After her experiments with the Tableaux Vivants, Vermeir appears to have commanded and safeguarded the position of mankind within the experience of time and space. In her video film cadavre Exquis,Brusselle, Part 1 (2004), Vermeir shows a human history that is alive, a history in the process of formation. She makes the film about the person of Pierre Querut, a man from Brussels who in the seventies was active as a film producer and film distributor in the Northern district of Brussels. With Querut as her guide and narrator, Vermeir wanders through the city, and lets herself be guided by the hidden, coloured, fragmented history that the filmmaker reveals to her in every detail.
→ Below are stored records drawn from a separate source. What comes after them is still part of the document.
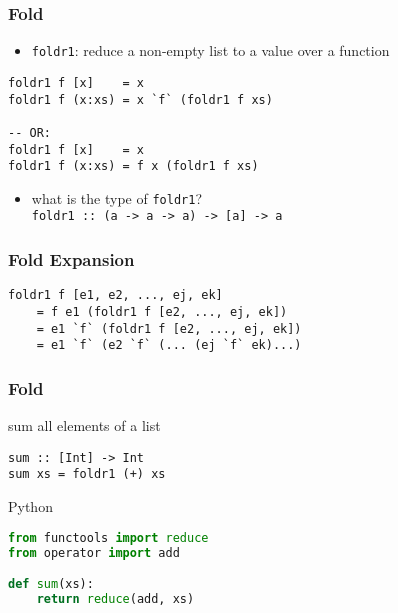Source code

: \documentclass[dvipsnames]{beamer}
\theoremstyle{plain}
\begin{document}
\begin{frame}[fragile]
  \frametitle{Fold}

  \begin{itemize}
    \item \lstinline|foldr1|: reduce a non-empty list to a value over a function
  \end{itemize}

  \begin{exampleblock}{}
    \begin{lstlisting}[deletekeywords={foldr1}]
foldr1 f [x]    = x
foldr1 f (x:xs) = x `f` (foldr1 f xs)

-- OR:
foldr1 f [x]    = x
foldr1 f (x:xs) = f x (foldr1 f xs)
    \end{lstlisting}
  \end{exampleblock}

  \pause
  \begin{itemize}
    \item what is the type of \lstinline|foldr1|?\\
      \lstinline|foldr1 :: (a -> a -> a) -> [a] -> a|
  \end{itemize}
\end{frame}

\begin{frame}[fragile]
  \frametitle{Fold Expansion}

  \begin{block}{}
    \begin{lstlisting}
foldr1 f [e1, e2, ..., ej, ek]
    = f e1 (foldr1 f [e2, ..., ej, ek])
    = e1 `f` (foldr1 f [e2, ..., ej, ek])
    = e1 `f` (e2 `f` (... (ej `f` ek)...)
    \end{lstlisting}
  \end{block}
\end{frame}

\begin{frame}[fragile]
  \frametitle{Fold}

  \begin{exampleblock}{sum all elements of a list}
    \begin{lstlisting}[deletekeywords={sum}]
sum :: [Int] -> Int
sum xs = foldr1 (+) xs
    \end{lstlisting}
  \end{exampleblock}

  \bigskip
  \begin{exampleblock}{Python}
    \begin{lstlisting}[language=Python, deletekeywords={reduce, sum}]
from functools import reduce
from operator import add

def sum(xs):
    return reduce(add, xs)
    \end{lstlisting}
  \end{exampleblock}
\end{frame}
\end{document}
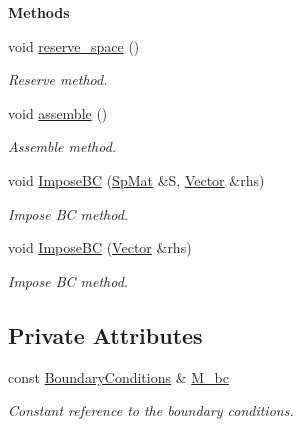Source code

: \begin{Indent}{\bf Methods}\par
\begin{DoxyCompactItemize}
\item 
void \hyperlink{classFVCode3D_1_1global__InnerProduct_ad0aeb15cd9fffc009025e5bb5e4ed5b4}{reserve\+\_\+space} ()
\begin{DoxyCompactList}\small\item\em Reserve method. \end{DoxyCompactList}\item 
void \hyperlink{classFVCode3D_1_1global__InnerProduct_acc444616cd8702b28bf2337c6dc7b059}{assemble} ()
\begin{DoxyCompactList}\small\item\em Assemble method. \end{DoxyCompactList}\item 
void \hyperlink{classFVCode3D_1_1global__InnerProduct_a708f68bfd33ad98c55d64c0098733fed}{Impose\+BC} (\hyperlink{namespaceFVCode3D_ac1032289d96638cf0ad6c52ef639095f}{Sp\+Mat} \&S, \hyperlink{namespaceFVCode3D_a16ccf345652402bccd1a5d2e6782526c}{Vector} \&rhs)
\begin{DoxyCompactList}\small\item\em Impose BC method. \end{DoxyCompactList}\item 
void \hyperlink{classFVCode3D_1_1global__InnerProduct_ad5a02ae913446383b521c1b15a9fb11a}{Impose\+BC} (\hyperlink{namespaceFVCode3D_a16ccf345652402bccd1a5d2e6782526c}{Vector} \&rhs)
\begin{DoxyCompactList}\small\item\em Impose BC method. \end{DoxyCompactList}\end{DoxyCompactItemize}
\end{Indent}
\subsection*{Private Attributes}
\begin{DoxyCompactItemize}
\item 
const \hyperlink{classFVCode3D_1_1BoundaryConditions}{Boundary\+Conditions} \& \hyperlink{classFVCode3D_1_1global__InnerProduct_a62bbb87bc4710a73980603b8b77ffda8}{M\+\_\+bc}
\begin{DoxyCompactList}\small\item\em Constant reference to the boundary conditions. \end{DoxyCompactList}\end{DoxyCompactItemize}
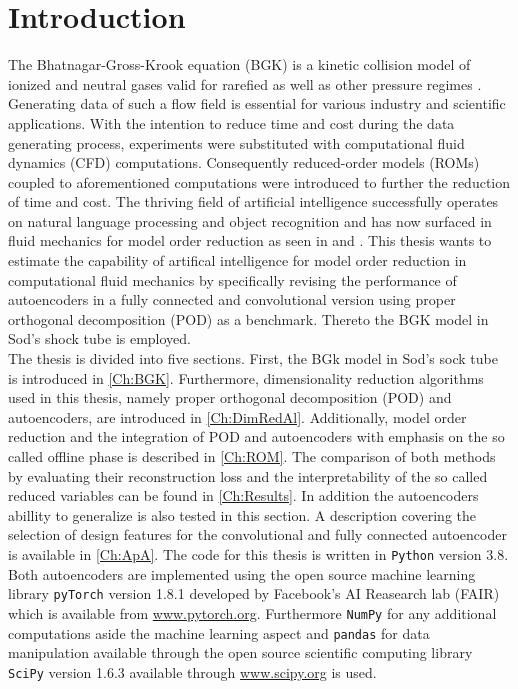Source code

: 
\chapter{Introduction}
\label{CH:intro}


The Bhatnagar-Gross-Krook equation (BGK) is a kinetic collision model of ionized and neutral gases valid for rarefied as well as other pressure regimes \cite{BGK}. Generating data of such a flow field is essential for various industry and scientific applications\cite{rarefiedGDapplc}. With the intention to reduce time and cost during the data generating process, experiments were substituted with computational fluid dynamics (CFD) computations. Consequently reduced-order models (ROMs) coupled to aforementioned computations were introduced to further the reduction of time and cost. The thriving field of artificial intelligence successfully operates on natural language processing and object recognition and has now surfaced in fluid mechanics for model order reduction as seen in \cite{Carlberg} and \cite{bukka2020assessment}. This thesis wants to estimate the capability of artifical intelligence for model order reduction in computational fluid mechanics by specifically revising the performance of autoencoders in a fully connected and convolutional version using proper orthogonal decomposition (POD) as a benchmark. Thereto the BGK model in Sod's shock tube is employed. \\

The thesis is divided into five sections. First, the BGk model in Sod's sock tube is introduced in \cref{Ch:BGK}. Furthermore, dimensionality reduction algorithms used in this thesis, namely proper orthogonal decomposition (POD) and autoencoders, are introduced in \cref{Ch:DimRedAl}. Additionally, model order reduction and the integration of POD and autoencoders with emphasis on the so called offline phase is described in \cref{Ch:ROM}. The comparison of both methods by evaluating their reconstruction loss and the interpretability of the so called reduced variables can be found in \cref{Ch:Results}. In addition the autoencoders abillity to generalize is also tested in this section. A description covering the selection of design features for the convolutional and fully connected autoencoder is available in \cref{Ch:ApA}. The code for this thesis is written in \texttt{Python} version 3.8. Both autoencoders are implemented using the open source machine learning library \texttt{pyTorch} version 1.8.1 developed by Facebook's AI Reasearch lab (FAIR) which is available from \url{www.pytorch.org}. Furthermore \texttt{NumPy} for any additional computations aside the machine learning aspect and \texttt{pandas} for data manipulation available through the open source scientific computing library \texttt{SciPy} version 1.6.3 available through \url{www.scipy.org} is used.\\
She registers the details he points out to her, as well as the technical comments on filmmaking he gives her. Vermeir combines the specific history of Brussels this man shows her, with her own life story (Querut is also her landlord and in the past repeatedly used her house to shoot films in), and with her perception of cinematic registration. This way, several periods and experiences of time and space by these two completely different persons are combined into one moment. It marks the beginning of a new zest in which Katleen Vermeir, through a balanced dialogue and as a worthy conversation partner, further refines the game she plays with time and space, and hereby further reveals and at the same time shrouds the mystery of time and space in an intriguing way. The dialogue leads to a wider spectrum of appreciations and experiences for the observer. Through Querut’s personal story, the clash between the filmmaker and the filmed, and the artist’s personal registration and filming technique, Vermeir now also introduces the narrative element in her work, a notion that leaves room for perspective, humour, and the beauty of the details with their striking anecdotes.

Despite the rapid evolution of her work in a relatively short timeframe, Vermeir appears to have succeeded in maintaining the points of departure she had at the start of her artistic career, in a dialogue that has gradually grown stronger. Therefore, Cadavre Exquis, Brusselle, Part1 at this point can be regarded as a climax, a work that holds the promise of new horizons for the artist to discover.